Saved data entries

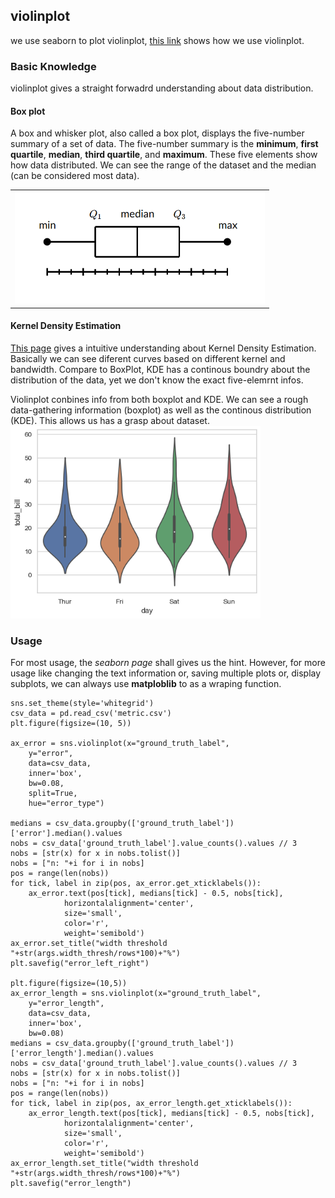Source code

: ## violinplot

we use seaborn to plot violinplot, [this link](https://seaborn.pydata.org/generated/seaborn.violinplot.html) shows how we use violinplot.

### Basic Knowledge
violinplot gives a straight forwadrd understanding about data distribution.  

#### Box plot
A box and whisker plot, also called a box plot, displays the five-number summary of a set of data. The five-number summary is the **minimum**, **first quartile**, **median**, **third quartile**, and **maximum**. These five elements show how data distributed. We can see the range of the dataset and the median (can be considered most data). 

| |
|---|
|<img src="./image_resources/boxplot.png" width=400 class="center">|

#### Kernel Density Estimation  
[This page](https://mathisonian.github.io/kde/) gives a intuitive understanding about Kernel Density Estimation. Basically we can see diferent curves based on different kernel and bandwidth. Compare to BoxPlot, KDE has a continous boundry about the distribution of the data, yet we don't know the exact five-elemrnt infos. 

Violinplot conbines info from both boxplot and KDE. We can see a rough data-gathering information (boxplot) as well as the continous distribution (KDE). This allows us has a grasp about dataset.  
<img src="./image_resources/seaborn-violinplot-2.png" width=400 class="center">  

### Usage
For most usage, the *seaborn page* shall gives us the hint. However, for more usage like changing the text information or, saving multiple plots or, display subplots, we can always use **matploblib** to as a wraping function.
```
sns.set_theme(style='whitegrid')
csv_data = pd.read_csv('metric.csv')
plt.figure(figsize=(10, 5))

ax_error = sns.violinplot(x="ground_truth_label",
    y="error",
    data=csv_data,
    inner='box',
    bw=0.08,
    split=True,
    hue="error_type")

medians = csv_data.groupby(['ground_truth_label'])['error'].median().values
nobs = csv_data['ground_truth_label'].value_counts().values // 3
nobs = [str(x) for x in nobs.tolist()]
nobs = ["n: "+i for i in nobs]
pos = range(len(nobs))
for tick, label in zip(pos, ax_error.get_xticklabels()):
    ax_error.text(pos[tick], medians[tick] - 0.5, nobs[tick],
            horizontalalignment='center',
            size='small',
            color='r',
            weight='semibold')
ax_error.set_title("width threshold "+str(args.width_thresh/rows*100)+"%")
plt.savefig("error_left_right")

plt.figure(figsize=(10,5))
ax_error_length = sns.violinplot(x="ground_truth_label",
    y="error_length",
    data=csv_data,
    inner='box',
    bw=0.08)
medians = csv_data.groupby(['ground_truth_label'])['error_length'].median().values
nobs = csv_data['ground_truth_label'].value_counts().values // 3
nobs = [str(x) for x in nobs.tolist()]
nobs = ["n: "+i for i in nobs]
pos = range(len(nobs))
for tick, label in zip(pos, ax_error_length.get_xticklabels()):
    ax_error_length.text(pos[tick], medians[tick] - 0.5, nobs[tick],
            horizontalalignment='center',
            size='small',
            color='r',
            weight='semibold')
ax_error_length.set_title("width threshold "+str(args.width_thresh/rows*100)+"%")
plt.savefig("error_length")
```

■ What the exercise asks ■
Repeat each entry exactly as given; no pictures belong in the copy.

■ Answer space ■
Source code

: ## violinplot

we use seaborn to plot violinplot, [this link](https://seaborn.pydata.org/generated/seaborn.violinplot.html) shows how we use violinplot.

### Basic Knowledge
violinplot gives a straight forwadrd understanding about data distribution.  

#### Box plot
A box and whisker plot, also called a box plot, displays the five-number summary of a set of data. The five-number summary is the **minimum**, **first quartile**, **median**, **third quartile**, and **maximum**. These five elements show how data distributed. We can see the range of the dataset and the median (can be considered most data). 

| |
|---|
|<img src="./image_resources/boxplot.png" width=400 class="center">|

#### Kernel Density Estimation  
[This page](https://mathisonian.github.io/kde/) gives a intuitive understanding about Kernel Density Estimation. Basically we can see diferent curves based on different kernel and bandwidth. Compare to BoxPlot, KDE has a continous boundry about the distribution of the data, yet we don't know the exact five-elemrnt infos. 

Violinplot conbines info from both boxplot and KDE. We can see a rough data-gathering information (boxplot) as well as the continous distribution (KDE). This allows us has a grasp about dataset.  
<img src="./image_resources/seaborn-violinplot-2.png" width=400 class="center">  

### Usage
For most usage, the *seaborn page* shall gives us the hint. However, for more usage like changing the text information or, saving multiple plots or, display subplots, we can always use **matploblib** to as a wraping function.
```
sns.set_theme(style='whitegrid')
csv_data = pd.read_csv('metric.csv')
plt.figure(figsize=(10, 5))

ax_error = sns.violinplot(x="ground_truth_label",
    y="error",
    data=csv_data,
    inner='box',
    bw=0.08,
    split=True,
    hue="error_type")

medians = csv_data.groupby(['ground_truth_label'])['error'].median().values
nobs = csv_data['ground_truth_label'].value_counts().values // 3
nobs = [str(x) for x in nobs.tolist()]
nobs = ["n: "+i for i in nobs]
pos = range(len(nobs))
for tick, label in zip(pos, ax_error.get_xticklabels()):
    ax_error.text(pos[tick], medians[tick] - 0.5, nobs[tick],
            horizontalalignment='center',
            size='small',
            color='r',
            weight='semibold')
ax_error.set_title("width threshold "+str(args.width_thresh/rows*100)+"%")
plt.savefig("error_left_right")

plt.figure(figsize=(10,5))
ax_error_length = sns.violinplot(x="ground_truth_label",
    y="error_length",
    data=csv_data,
    inner='box',
    bw=0.08)
medians = csv_data.groupby(['ground_truth_label'])['error_length'].median().values
nobs = csv_data['ground_truth_label'].value_counts().values // 3
nobs = [str(x) for x in nobs.tolist()]
nobs = ["n: "+i for i in nobs]
pos = range(len(nobs))
for tick, label in zip(pos, ax_error_length.get_xticklabels()):
    ax_error_length.text(pos[tick], medians[tick] - 0.5, nobs[tick],
            horizontalalignment='center',
            size='small',
            color='r',
            weight='semibold')
ax_error_length.set_title("width threshold "+str(args.width_thresh/rows*100)+"%")
plt.savefig("error_length")
```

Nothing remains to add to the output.